(Pictures paired with source code)

────────────────────

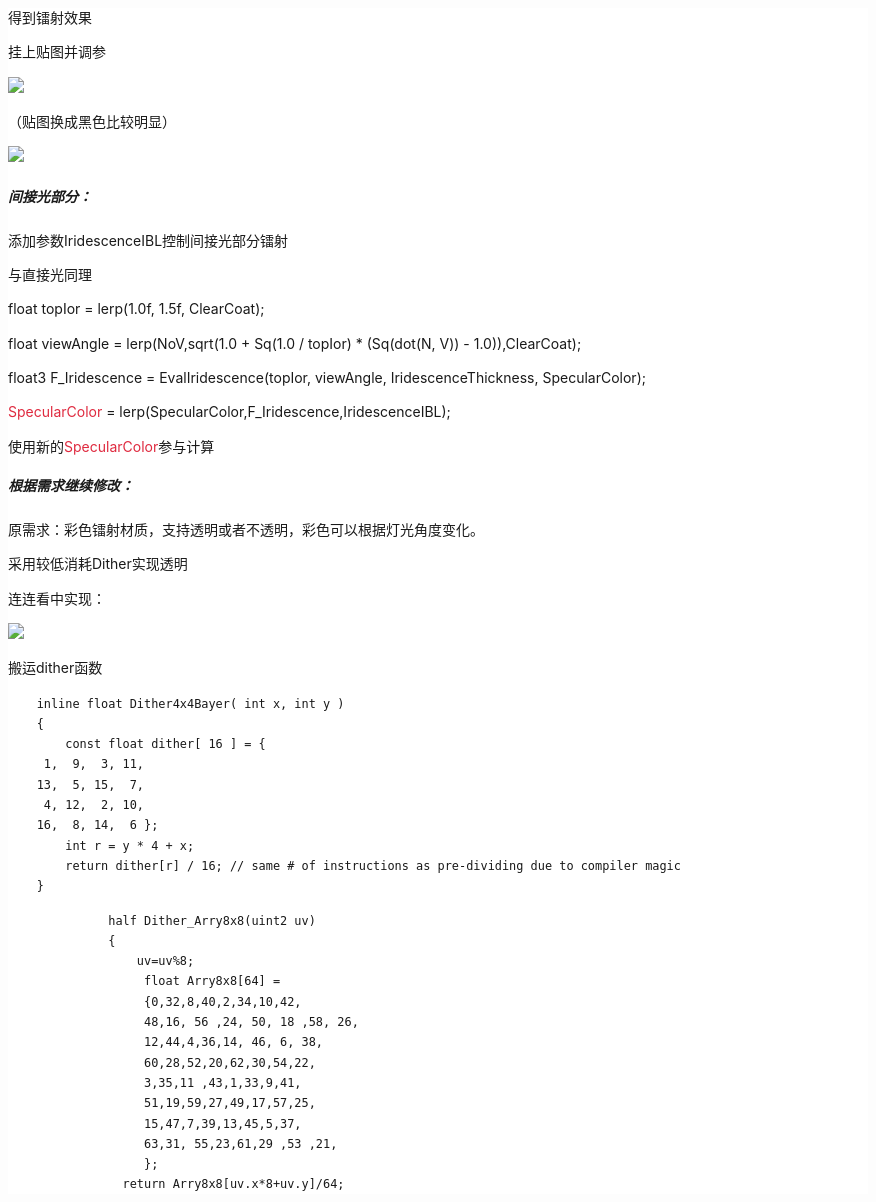 
得到镭射效果

挂上贴图并调参

![](https://cdn.nlark.com/yuque/0/2024/png/45145007/1725352529611-b0d5047b-b877-4981-95b5-a002aa7e121e.png)

（贴图换成黑色比较明显）

![](https://cdn.nlark.com/yuque/0/2024/png/45145007/1725352545501-6b29f1b5-b28a-49ed-b5c1-459e2ca6c4d1.png)



##### 间接光部分：
添加参数IridescenceIBL控制间接光部分镭射

与直接光同理

float topIor = lerp(1.0f, 1.5f, ClearCoat);

float viewAngle = lerp(NoV,sqrt(1.0 + Sq(1.0 / topIor) * (Sq(dot(N, V)) - 1.0)),ClearCoat);

float3 F_Iridescence = EvalIridescence(topIor, viewAngle, IridescenceThickness, SpecularColor);

<font style="color:#DF2A3F;">SpecularColor</font> = lerp(SpecularColor,F_Iridescence,IridescenceIBL);

使用新的<font style="color:#DF2A3F;">SpecularColor</font>参与计算





##### 根据需求继续修改：
原需求：彩色镭射材质，支持透明或者不透明，彩色可以根据灯光角度变化。

采用较低消耗Dither实现透明

连连看中实现：

![](https://cdn.nlark.com/yuque/0/2024/png/45145007/1725428383365-732a1a11-c714-481f-ae3a-c1ace0d4256a.png)



搬运dither函数

```plain
	inline float Dither4x4Bayer( int x, int y )
	{
		const float dither[ 16 ] = {
	 1,  9,  3, 11,
	13,  5, 15,  7,
	 4, 12,  2, 10,
	16,  8, 14,  6 };
		int r = y * 4 + x;
		return dither[r] / 16; // same # of instructions as pre-dividing due to compiler magic
	}
```

```plain
              half Dither_Arry8x8(uint2 uv)
              {                 
                  uv=uv%8;
                   float Arry8x8[64] = 
                   {0,32,8,40,2,34,10,42,
                   48,16, 56 ,24, 50, 18 ,58, 26,
                   12,44,4,36,14, 46, 6, 38,
                   60,28,52,20,62,30,54,22,
                   3,35,11 ,43,1,33,9,41,
                   51,19,59,27,49,17,57,25,
                   15,47,7,39,13,45,5,37,
                   63,31, 55,23,61,29 ,53 ,21,
                   };
                return Arry8x8[uv.x*8+uv.y]/64;
```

────────────────────

Give the data above back unchanged, except for the pictures.

得到镭射效果

挂上贴图并调参

![](https://cdn.nlark.com/yuque/0/2024/png/45145007/1725352529611-b0d5047b-b877-4981-95b5-a002aa7e121e.png)

（贴图换成黑色比较明显）

![](https://cdn.nlark.com/yuque/0/2024/png/45145007/1725352545501-6b29f1b5-b28a-49ed-b5c1-459e2ca6c4d1.png)



##### 间接光部分：
添加参数IridescenceIBL控制间接光部分镭射

与直接光同理

float topIor = lerp(1.0f, 1.5f, ClearCoat);

float viewAngle = lerp(NoV,sqrt(1.0 + Sq(1.0 / topIor) * (Sq(dot(N, V)) - 1.0)),ClearCoat);

float3 F_Iridescence = EvalIridescence(topIor, viewAngle, IridescenceThickness, SpecularColor);

<font style="color:#DF2A3F;">SpecularColor</font> = lerp(SpecularColor,F_Iridescence,IridescenceIBL);

使用新的<font style="color:#DF2A3F;">SpecularColor</font>参与计算





##### 根据需求继续修改：
原需求：彩色镭射材质，支持透明或者不透明，彩色可以根据灯光角度变化。

采用较低消耗Dither实现透明

连连看中实现：

![](https://cdn.nlark.com/yuque/0/2024/png/45145007/1725428383365-732a1a11-c714-481f-ae3a-c1ace0d4256a.png)



搬运dither函数

```plain
	inline float Dither4x4Bayer( int x, int y )
	{
		const float dither[ 16 ] = {
	 1,  9,  3, 11,
	13,  5, 15,  7,
	 4, 12,  2, 10,
	16,  8, 14,  6 };
		int r = y * 4 + x;
		return dither[r] / 16; // same # of instructions as pre-dividing due to compiler magic
	}
```

```plain
              half Dither_Arry8x8(uint2 uv)
              {                 
                  uv=uv%8;
                   float Arry8x8[64] = 
                   {0,32,8,40,2,34,10,42,
                   48,16, 56 ,24, 50, 18 ,58, 26,
                   12,44,4,36,14, 46, 6, 38,
                   60,28,52,20,62,30,54,22,
                   3,35,11 ,43,1,33,9,41,
                   51,19,59,27,49,17,57,25,
                   15,47,7,39,13,45,5,37,
                   63,31, 55,23,61,29 ,53 ,21,
                   };
                return Arry8x8[uv.x*8+uv.y]/64;
```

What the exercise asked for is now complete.